Content starts

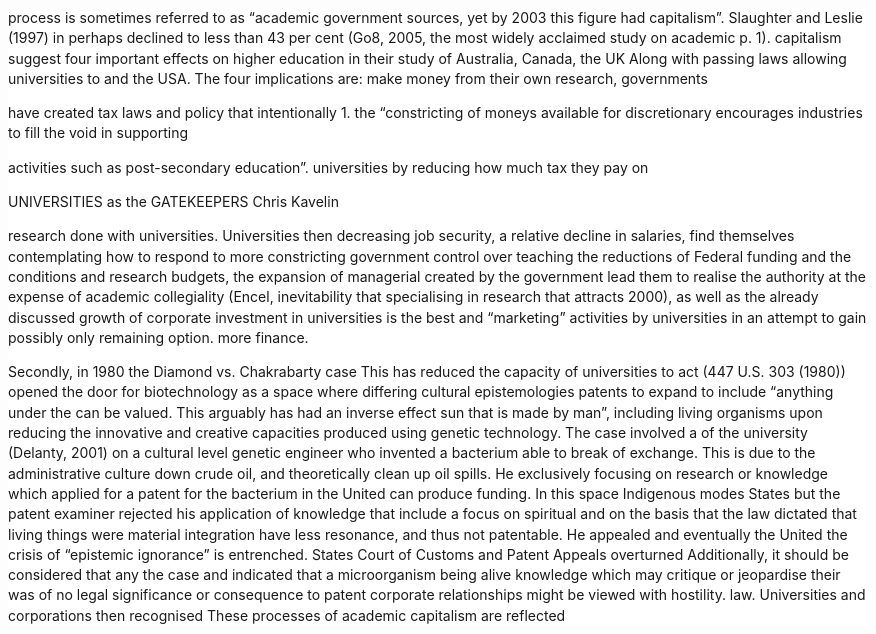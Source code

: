 process is sometimes referred to as “academic                   government sources, yet by 2003 this figure had
capitalism”. Slaughter and Leslie (1997) in perhaps             declined to less than 43 per cent (Go8, 2005,
the most widely acclaimed study on academic                     p. 1).
capitalism suggest four important effects on higher
education in their study of Australia, Canada, the UK          Along with passing laws allowing universities to
and the USA. The four implications are:                      make money from their own research, governments

have created tax laws and policy that intentionally
1\. the “constricting of moneys available for discretionary   encourages industries to fill the void in supporting

activities such as post-secondary education”.             universities by reducing how much tax they pay on

UNIVERSITIES as the GATEKEEPERS                                                                            Chris Kavelin

research done with universities. Universities then             decreasing job security, a relative decline in salaries,
find themselves contemplating how to respond to                more constricting government control over teaching
the reductions of Federal funding and the conditions           and research budgets, the expansion of managerial
created by the government lead them to realise the             authority at the expense of academic collegiality (Encel,
inevitability that specialising in research that attracts      2000), as well as the already discussed growth of
corporate investment in universities is the best and          “marketing” activities by universities in an attempt to gain
possibly only remaining option.                                more finance.

Secondly, in 1980 the Diamond vs. Chakrabarty case             This has reduced the capacity of universities to act
(447 U.S. 303 (1980)) opened the door for biotechnology        as a space where differing cultural epistemologies
patents to expand to include “anything under the               can be valued. This arguably has had an inverse effect
sun that is made by man”, including living organisms           upon reducing the innovative and creative capacities
produced using genetic technology. The case involved a         of the university (Delanty, 2001) on a cultural level
genetic engineer who invented a bacterium able to break        of exchange. This is due to the administrative culture
down crude oil, and theoretically clean up oil spills. He      exclusively focusing on research or knowledge which
applied for a patent for the bacterium in the United           can produce funding. In this space Indigenous modes
States but the patent examiner rejected his application        of knowledge that include a focus on spiritual and
on the basis that the law dictated that living things were     material integration have less resonance, and thus
not patentable. He appealed and eventually the United          the crisis of “epistemic ignorance” is entrenched.
States Court of Customs and Patent Appeals overturned          Additionally, it should be considered that any
the case and indicated that a microorganism being alive        knowledge which may critique or jeopardise their
was of no legal significance or consequence to patent          corporate relationships might be viewed with hostility.
law. Universities and corporations then recognised             These processes of academic capitalism are reflected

Content ends

EXERCISE DIRECTIONS: Without including any picture, reproduce all of the material exactly.

RESPONSE:
Source code

: process is sometimes referred to as “academic                   government sources, yet by 2003 this figure had
capitalism”. Slaughter and Leslie (1997) in perhaps             declined to less than 43 per cent (Go8, 2005,
the most widely acclaimed study on academic                     p. 1).
capitalism suggest four important effects on higher
education in their study of Australia, Canada, the UK          Along with passing laws allowing universities to
and the USA. The four implications are:                      make money from their own research, governments

have created tax laws and policy that intentionally
1\. the “constricting of moneys available for discretionary   encourages industries to fill the void in supporting

activities such as post-secondary education”.             universities by reducing how much tax they pay on

UNIVERSITIES as the GATEKEEPERS                                                                            Chris Kavelin

research done with universities. Universities then             decreasing job security, a relative decline in salaries,
find themselves contemplating how to respond to                more constricting government control over teaching
the reductions of Federal funding and the conditions           and research budgets, the expansion of managerial
created by the government lead them to realise the             authority at the expense of academic collegiality (Encel,
inevitability that specialising in research that attracts      2000), as well as the already discussed growth of
corporate investment in universities is the best and          “marketing” activities by universities in an attempt to gain
possibly only remaining option.                                more finance.

Secondly, in 1980 the Diamond vs. Chakrabarty case             This has reduced the capacity of universities to act
(447 U.S. 303 (1980)) opened the door for biotechnology        as a space where differing cultural epistemologies
patents to expand to include “anything under the               can be valued. This arguably has had an inverse effect
sun that is made by man”, including living organisms           upon reducing the innovative and creative capacities
produced using genetic technology. The case involved a         of the university (Delanty, 2001) on a cultural level
genetic engineer who invented a bacterium able to break        of exchange. This is due to the administrative culture
down crude oil, and theoretically clean up oil spills. He      exclusively focusing on research or knowledge which
applied for a patent for the bacterium in the United           can produce funding. In this space Indigenous modes
States but the patent examiner rejected his application        of knowledge that include a focus on spiritual and
on the basis that the law dictated that living things were     material integration have less resonance, and thus
not patentable. He appealed and eventually the United          the crisis of “epistemic ignorance” is entrenched.
States Court of Customs and Patent Appeals overturned          Additionally, it should be considered that any
the case and indicated that a microorganism being alive        knowledge which may critique or jeopardise their
was of no legal significance or consequence to patent          corporate relationships might be viewed with hostility.
law. Universities and corporations then recognised             These processes of academic capitalism are reflected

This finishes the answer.